A License to Sell
The company’s aggressive content licensing program grew out of an internal program that allowed the company’s 26 subscription magazines and 200 special-interest publications to make use of content that previously appeared in sister publications, after an appropriate embargo period.
Meredith’s Creative Library, begun in 2003, maintains more than 2.5 million digital images and articles, managed through a system that tracks usage and the rights attached to that usage. About 200,000 new assets are added to the library each year.
While making it easy to call up articles and check their status (materials are stored in Quark and InDesign and include an embedded graphic link to information on usability), the system is designed to prevent unauthorized use.
“If the contract with a photographer includes the right to use [an image] with other publications, then we can share. If it is limited to [Better Homes and Gardens, for example], then the library’s security mechanism does not allow us to use it,” says Creative Library Manager Patty Bellus.
Outside partners can view and download articles and photos through an international licensing program begun three years ago. Meredith currently maintains 20 relationships in 10 countries, and is adding six to nine new partners a year, according to Mike Lovell, director of Meredith International.
These outside partners include MSN.com and Yahoo.com, as well as several international editions of Meredith publications, including Better Homes and Gardens in China, India and Australia, Parents and Fitness in Indonesia, and Child in India, none of which are published directly by Meredith Corp.

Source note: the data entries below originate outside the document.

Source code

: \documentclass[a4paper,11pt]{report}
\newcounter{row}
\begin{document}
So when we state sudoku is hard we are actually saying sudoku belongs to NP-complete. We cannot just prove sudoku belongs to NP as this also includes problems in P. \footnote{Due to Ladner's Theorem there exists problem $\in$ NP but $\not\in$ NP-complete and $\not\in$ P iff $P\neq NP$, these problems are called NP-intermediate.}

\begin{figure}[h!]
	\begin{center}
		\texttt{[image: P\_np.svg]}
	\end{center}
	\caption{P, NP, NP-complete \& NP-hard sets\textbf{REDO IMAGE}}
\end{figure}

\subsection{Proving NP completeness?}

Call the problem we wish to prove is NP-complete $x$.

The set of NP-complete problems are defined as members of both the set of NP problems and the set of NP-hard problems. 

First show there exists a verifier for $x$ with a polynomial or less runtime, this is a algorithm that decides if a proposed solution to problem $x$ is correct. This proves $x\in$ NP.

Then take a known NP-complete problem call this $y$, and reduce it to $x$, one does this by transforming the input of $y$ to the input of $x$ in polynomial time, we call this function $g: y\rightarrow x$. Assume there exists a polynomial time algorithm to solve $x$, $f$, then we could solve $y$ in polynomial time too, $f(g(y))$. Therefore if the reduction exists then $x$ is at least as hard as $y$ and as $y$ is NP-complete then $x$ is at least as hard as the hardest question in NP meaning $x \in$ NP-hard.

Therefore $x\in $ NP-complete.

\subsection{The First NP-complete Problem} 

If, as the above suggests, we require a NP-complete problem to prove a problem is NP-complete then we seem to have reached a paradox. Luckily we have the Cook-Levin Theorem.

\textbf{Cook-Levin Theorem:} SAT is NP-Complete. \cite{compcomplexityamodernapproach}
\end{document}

“[These international editions] are localizing the content in a way that makes the end product true to what the brand is, but also relevant to the local audience,” Lovell says. For example, Better Homes and Gardens editors in China might supplement a licensed article about decorating a room with information about local furniture stores or a photo of a Chinese family. Or, a cooking section using previously published Better Homes and Gardens content might benefit from the inclusion of local recipes or information about regional ingredients.